**THE TASK:** Find every line in the records below that contains "case", and copy it.

[DATA RECORDS — start]

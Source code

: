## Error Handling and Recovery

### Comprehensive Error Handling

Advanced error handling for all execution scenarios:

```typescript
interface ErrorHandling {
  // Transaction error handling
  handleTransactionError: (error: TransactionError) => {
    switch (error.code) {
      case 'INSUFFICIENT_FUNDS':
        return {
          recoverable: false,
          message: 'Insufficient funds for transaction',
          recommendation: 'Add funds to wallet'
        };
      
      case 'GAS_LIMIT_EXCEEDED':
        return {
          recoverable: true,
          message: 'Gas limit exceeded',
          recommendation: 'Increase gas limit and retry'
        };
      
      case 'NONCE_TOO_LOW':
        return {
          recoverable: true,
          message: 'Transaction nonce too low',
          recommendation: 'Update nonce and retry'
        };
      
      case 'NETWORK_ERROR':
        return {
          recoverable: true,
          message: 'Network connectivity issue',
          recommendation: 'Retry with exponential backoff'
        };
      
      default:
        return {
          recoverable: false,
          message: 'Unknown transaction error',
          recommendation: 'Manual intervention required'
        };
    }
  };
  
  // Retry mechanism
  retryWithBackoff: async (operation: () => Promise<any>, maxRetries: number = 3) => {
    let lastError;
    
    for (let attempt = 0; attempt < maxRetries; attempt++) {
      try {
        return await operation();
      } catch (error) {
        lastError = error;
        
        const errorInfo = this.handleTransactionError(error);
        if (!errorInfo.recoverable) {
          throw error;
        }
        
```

[DATA RECORDS — finish]

**RESPONSE:**
      case 'INSUFFICIENT_FUNDS':
      case 'GAS_LIMIT_EXCEEDED':
      case 'NONCE_TOO_LOW':
      case 'NETWORK_ERROR':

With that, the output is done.